Try it: In the listing that follows, count each line where the word "oder" appears; write nothing but the count.

Data under study:
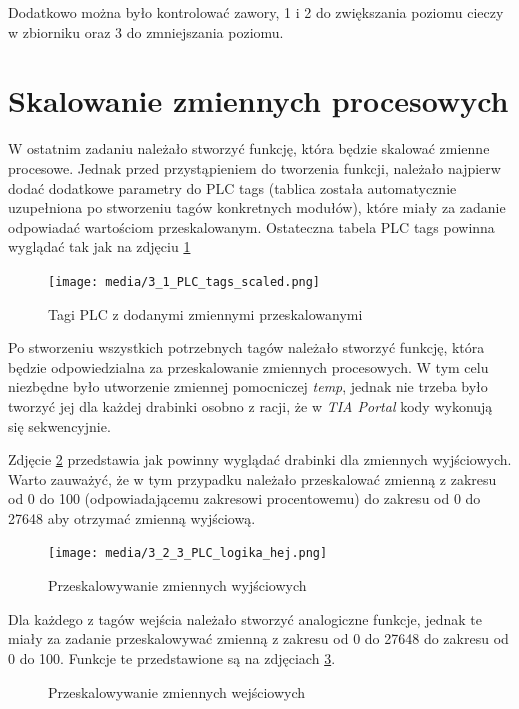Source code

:\documentclass{article}
\begin{document}
Dodatkowo można było kontrolować zawory, 1 i 2 do zwiększania poziomu cieczy w zbiorniku oraz 3 do zmniejszania poziomu. 

\newpage
\section{Skalowanie zmiennych procesowych}
W ostatnim zadaniu należało stworzyć funkcję, która będzie skalować zmienne procesowe. Jednak przed przystąpieniem do tworzenia funkcji, należało najpierw dodać dodatkowe parametry do PLC tags (tablica została automatycznie uzupełniona po stworzeniu tagów konkretnych modułów), które miały za zadanie odpowiadać wartościom przeskalowanym. Ostateczna tabela PLC tags powinna wyglądać tak jak na zdjęciu \ref{fig:zdj10}

\begin{figure}[H]
    \centering
    \texttt{[image: media/3\_1\_PLC\_tags\_scaled.png]}
    \caption{Tagi PLC z dodanymi zmiennymi przeskalowanymi}
    \label{fig:zdj10}
\end{figure}


Po stworzeniu wszystkich potrzebnych tagów należało stworzyć funkcję, która będzie odpowiedzialna za przeskalowanie zmiennych procesowych. W tym celu niezbędne było utworzenie zmiennej pomocniczej \textit{temp}, jednak nie trzeba było tworzyć jej dla każdej drabinki osobno z racji, że w \textit{TIA Portal} kody wykonują się sekwencyjnie.

\vspace{1em}
Zdjęcie \ref{fig:zdj13} przedstawia jak powinny wyglądać drabinki dla zmiennych wyjściowych. Warto zauważyć, że w tym przypadku należało przeskalować zmienną z zakresu od 0 do 100 (odpowiadającemu zakresowi procentowemu) do zakresu od 0 do 27648 aby otrzymać zmienną wyjściową. 


\begin{figure}[H]
    \centering
    \texttt{[image: media/3\_2\_3\_PLC\_logika\_hej.png]}
    \caption{Przeskalowywanie zmiennych wyjściowych}
    \label{fig:zdj13}
\end{figure}

\newpage
Dla każdego z tagów wejścia należało stworzyć analogiczne funkcje, jednak te miały za zadanie przeskalowywać zmienną z zakresu od 0 do 27648 do zakresu od 0 do 100. Funkcje te przedstawione są na zdjęciach \ref{fig:main420}.
\begin{figure}[H]
    \centering
    \caption{Przeskalowywanie zmiennych wejściowych}
    \label{fig:main420}
\end{figure}
\end{document}
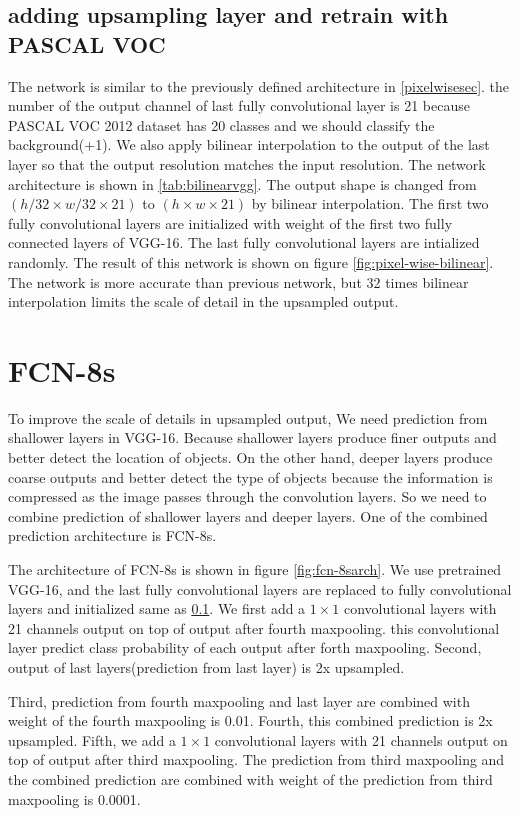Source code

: \documentclass[extendedabs]{bmvc2k}
\begin{document}
\subsection{adding upsampling layer and retrain with PASCAL VOC} \label{addupsample}
The network is similar to the previously defined architecture in \ref{pixelwisesec}. the number of the output channel of last fully convolutional layer is 21 because PASCAL VOC 2012 dataset has 20 classes and we should classify the background(+1). We also apply bilinear interpolation to the output of the last layer so that the output resolution matches the input resolution. The network architecture is shown in \ref{tab:bilinearvgg}. The output shape is changed from $(h/32 \times w/32 \times 21)$ to $(h\times w\times 21)$ by bilinear interpolation. The first two fully convolutional layers are initialized with weight of the first two fully connected layers of VGG-16\cite{vggnet}. The last fully convolutional layers are intialized randomly. The result of this network is shown on figure \ref{fig:pixel-wise-bilinear}. The network is more accurate than previous network, but 32 times bilinear interpolation limits the scale of detail in the upsampled output.

\section{FCN-8s}
To improve the scale of details in upsampled output, We need prediction from shallower layers in VGG-16. Because shallower layers produce finer outputs and better detect the location of objects. On the other hand, deeper layers produce coarse outputs and better detect the type of objects because the information is compressed as the image passes through the convolution layers. So we need to combine prediction of shallower layers and deeper layers. One of the combined prediction architecture is FCN-8s.

The architecture of FCN-8s is shown in figure \ref{fig:fcn-8sarch}. We use pretrained VGG-16, and the last fully convolutional layers are replaced to fully convolutional layers and initialized same as \ref{addupsample}. We first add a $1\times1$ convolutional layers with 21 channels output on top of output after fourth maxpooling. this convolutional layer predict class probability of each output after forth maxpooling. Second, output of last layers(prediction from last layer) is 2x upsampled.

Third, prediction from fourth maxpooling and last layer are combined with weight of the fourth maxpooling is 0.01. Fourth, this combined prediction is 2x upsampled. Fifth, we add a $1\times1$ convolutional layers with 21 channels output on top of output after third maxpooling. The prediction from third maxpooling and the combined prediction are combined with weight of the prediction from third maxpooling is 0.0001.
\end{document}
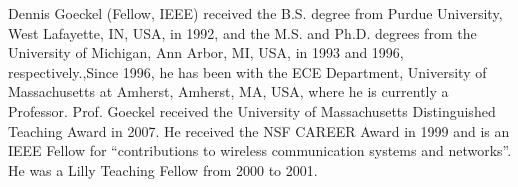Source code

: \baselineskip
\begin{IEEEbiography}{Dennis Goeckel}
(Fellow, IEEE) received the B.S. degree from Purdue University, West Lafayette, IN, USA, in 1992, and the M.S. and Ph.D. degrees from the University of Michigan, Ann Arbor, MI, USA, in 1993 and 1996, respectively.,Since 1996, he has been with the ECE Department, University of Massachusetts at Amherst, Amherst, MA, USA, where he is currently a Professor. Prof. Goeckel received the University of Massachusetts Distinguished Teaching Award in 2007. He received the NSF CAREER Award in 1999 and is an IEEE Fellow for ``contributions to wireless communication systems and networks''. He was a Lilly Teaching Fellow from 2000 to 2001.
\end{IEEEbiography}






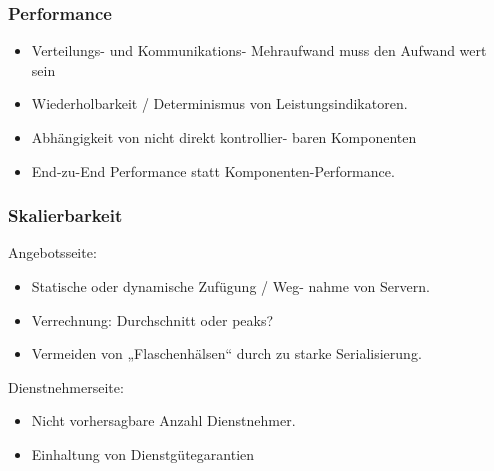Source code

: \documentclass[a4paper, 10pt]{article}
\begin{document}
\subsubsection{Performance}
\begin{itemize}
	\item Verteilungs- und Kommunikations- Mehraufwand muss den Aufwand wert sein
	\item Wiederholbarkeit / Determinismus von Leistungsindikatoren.
	\item Abh\"angigkeit von nicht direkt kontrollier- baren Komponenten
	\item End-zu-End Performance statt Komponenten-Performance.
\end{itemize}

\subsubsection{Skalierbarkeit}
Angebotsseite:
\begin{itemize}
	\item Statische oder dynamische Zuf\"ugung / Weg- nahme von Servern.
	\item Verrechnung: Durchschnitt oder peaks?
	\item Vermeiden von „Flaschenh\"alsen“ durch zu starke Serialisierung.
\end{itemize}
Dienstnehmerseite:
\begin{itemize}
	\item Nicht vorhersagbare Anzahl Dienstnehmer.
	\item Einhaltung von Dienstg\"utegarantien
\end{itemize}
\end{document}
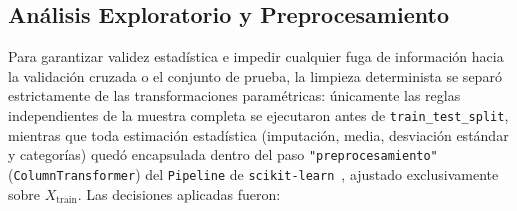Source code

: \documentclass[conference]{IEEEtran}
\begin{document}
\subsection{Análisis Exploratorio y Preprocesamiento}

Para garantizar validez estadística e impedir cualquier fuga de información hacia la validación cruzada o el conjunto de prueba, la limpieza determinista se separó estrictamente de las transformaciones paramétricas: únicamente las reglas independientes de la muestra completa se ejecutaron antes de \texttt{train\_test\_split}, mientras que toda estimación estadística (imputación, media, desviación estándar y categorías) quedó encapsulada dentro del paso \texttt{"preprocesamiento"} (\texttt{ColumnTransformer}) del \texttt{Pipeline} de \texttt{scikit-learn}~\cite{pedregosa2011scikit}, ajustado exclusivamente sobre $X_{\text{train}}$. Las decisiones aplicadas fueron:
\end{document}
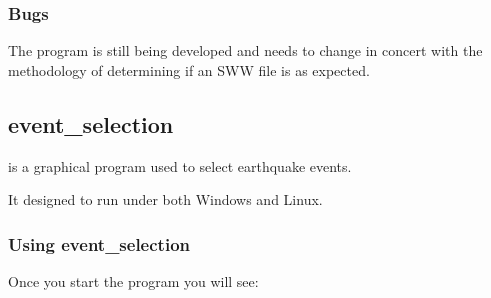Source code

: \documentclass{manual}
\begin{document}
\subsubsection{Bugs}
\label{subsubsec:cmpsww_bugs}

The  program is still being developed and needs to change in concert
with the methodology of determining if an SWW file is as expected.

\pagebreak

\subsection{event_selection}
\label{subsec:event_selection}

 is a graphical program used to select earthquake events.

It designed to run under both Windows and Linux.

\subsubsection{Using event_selection}
\label{subsubsec:event_selection_use}

Once you start the  program you will see:
\end{document}
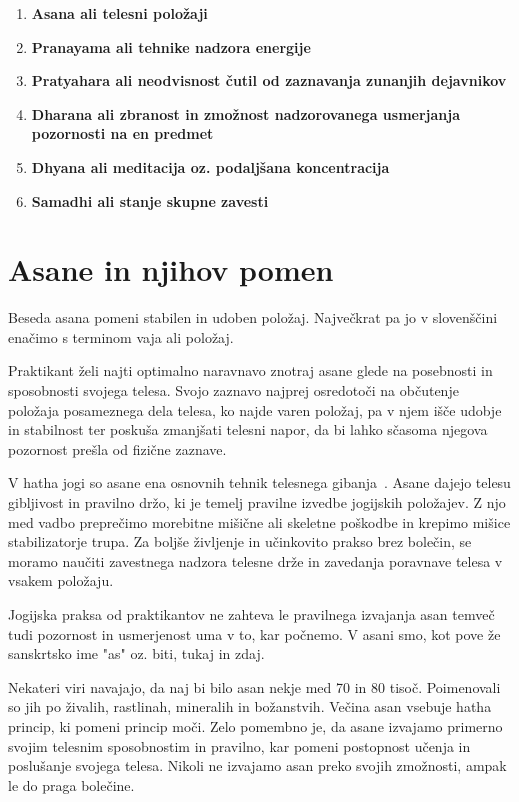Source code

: \documentclass[a4paper, 12pt]{book}
\begin{document}
\begin{enumerate}
	\item \textbf{Asana ali telesni položaji}
	\item \textbf{Pranayama ali tehnike nadzora energije}
	\item \textbf{Pratyahara ali neodvisnost čutil od zaznavanja zunanjih dejavnikov}
	\item \textbf{Dharana ali zbranost in zmožnost nadzorovanega usmerjanja pozornosti na en predmet}
	\item \textbf{Dhyana ali meditacija oz. podaljšana koncentracija}
	\item \textbf{Samadhi ali stanje skupne zavesti}
\end{enumerate}


\section{Asane in njihov pomen}
Beseda asana pomeni stabilen in udoben položaj. Največkrat pa jo v slovenščini enačimo s terminom vaja ali položaj.

Praktikant želi najti optimalno naravnavo znotraj asane glede na posebnosti in sposobnosti svojega telesa. Svojo zaznavo najprej osredotoči na občutenje položaja posameznega dela telesa, ko najde varen položaj, pa v njem išče udobje in stabilnost ter poskuša zmanjšati telesni napor, da bi lahko sčasoma njegova pozornost prešla od fizične zaznave.

V hatha jogi so asane ena osnovnih tehnik telesnega gibanja~\cite{Asane}. Asane dajejo telesu gibljivost in pravilno držo, ki je temelj pravilne izvedbe jogijskih položajev. Z njo med vadbo preprečimo morebitne mišične ali skeletne poškodbe in krepimo mišice stabilizatorje trupa. Za boljše življenje in učinkovito prakso brez bolečin, se moramo naučiti zavestnega nadzora telesne drže in zavedanja poravnave telesa v vsakem položaju.

Jogijska praksa od praktikantov ne zahteva le pravilnega izvajanja asan temveč tudi pozornost in usmerjenost uma v to, kar počnemo. V asani smo, kot pove že sanskrtsko ime "as" oz. biti, tukaj in zdaj.

Nekateri viri navajajo, da naj bi bilo asan nekje med 70 in 80 tisoč. Poimenovali so jih po živalih, rastlinah, mineralih in  božanstvih. Večina asan vsebuje hatha princip, ki pomeni princip moči. Zelo pomembno je, da asane izvajamo primerno svojim telesnim sposobnostim in pravilno, kar pomeni postopnost učenja in poslušanje svojega telesa. Nikoli ne izvajamo asan preko svojih zmožnosti, ampak le do praga bolečine. 
\end{document}

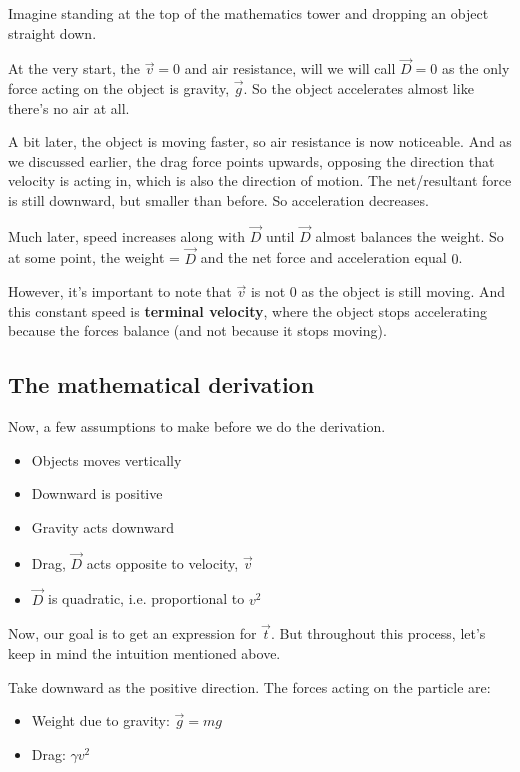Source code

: Imagine standing at the top of the mathematics tower and dropping an object straight down.

At the very start, the $\vec{v} =0$ and air resistance, will we will call $\vec{D} = 0$ as the only force acting on the object is gravity, $\vec{g}$. So the object accelerates almost like there's no air at all. 

A bit later, the object is moving faster, so air resistance is now noticeable. And as we discussed earlier, the drag force points upwards, opposing the direction that velocity is acting in, which is also the direction of motion. The net/resultant force is still downward, but smaller than before. So acceleration decreases. 

Much later, speed increases along with $\vec{D}$ until $\vec{D}$ almost balances the weight. So at some point, the weight = $\vec{D}$ and the net force and acceleration equal $0$. 

However, it's important to note that $\vec{v}$ is not $0$ as the object is still moving. And this constant speed is \textbf{terminal velocity}, where the object stops accelerating because the forces balance (and not because it stops moving). 


\subsection{The mathematical derivation}

Now, a few assumptions to make before we do the derivation. 
\begin{itemize}
    \item Objects moves vertically 
    \item Downward is positive 
    \item Gravity acts downward 
    \item Drag, $\vec{D}$ acts opposite to velocity, $\vec{v}$
    \item $\vec{D}$ is quadratic, i.e. proportional to $v^2$
\end{itemize}

Now, our goal is to get an expression for $\vec{t}$. But throughout this process, let's keep in mind the intuition mentioned above. 



Take downward as the positive direction. The forces acting on the particle are:

\begin{itemize}
  \item Weight due to gravity: $ \vec{g} = mg$ 
  \item Drag: $\gamma v^2$ 
\end{itemize}

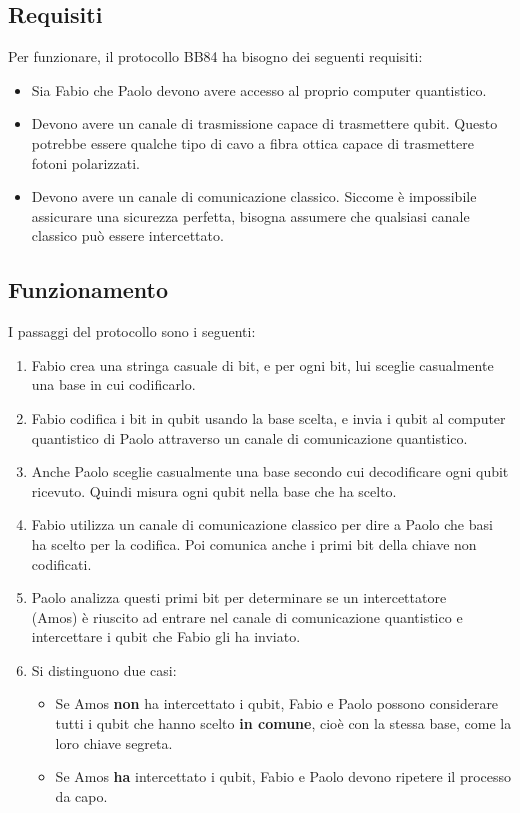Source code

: \documentclass[a4paper]{article}
\begin{document}
\subsection{Requisiti}
Per funzionare, il protocollo BB84 ha bisogno dei seguenti requisiti:
\begin{itemize}
  \item Sia Fabio che Paolo devono avere accesso al proprio computer quantistico.

  \item Devono avere un canale di trasmissione capace di trasmettere qubit. Questo
    potrebbe essere qualche tipo di cavo a fibra ottica capace di trasmettere fotoni
    polarizzati.

  \item Devono avere un canale di comunicazione classico. Siccome è impossibile
    assicurare una sicurezza perfetta, bisogna assumere che qualsiasi canale classico
    può essere intercettato.
\end{itemize}

\subsection{Funzionamento}
I passaggi del protocollo sono i seguenti:
\begin{enumerate}
  \item Fabio crea una stringa casuale di bit, e per ogni bit, lui sceglie casualmente
    una base in cui codificarlo.

  \item Fabio codifica i bit in qubit usando la base scelta, e invia i qubit al computer
    quantistico di Paolo attraverso un canale di comunicazione quantistico.

  \item Anche Paolo sceglie casualmente una base secondo cui decodificare ogni qubit
    ricevuto. Quindi misura ogni qubit nella base che ha scelto.

  \item Fabio utilizza un canale di comunicazione classico per dire a Paolo che basi
    ha scelto per la codifica. Poi comunica anche i primi bit della chiave non codificati.

  \item Paolo analizza questi primi bit per determinare se un intercettatore\\
    (Amos) è riuscito ad entrare nel canale di comunicazione quantistico e intercettare i
    qubit che Fabio gli ha inviato.

  \item Si distinguono due casi:
    \begin{itemize}
    \item Se Amos \textbf{non} ha intercettato i qubit, Fabio e Paolo possono considerare
      tutti i qubit che hanno scelto \textbf{in comune}, cioè con la stessa base, come
      la loro chiave segreta.

    \item Se Amos \textbf{ha} intercettato i qubit, Fabio e Paolo devono ripetere il
      processo da capo.
  \end{itemize}
\end{enumerate}
\end{document}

Solution for this problem: 2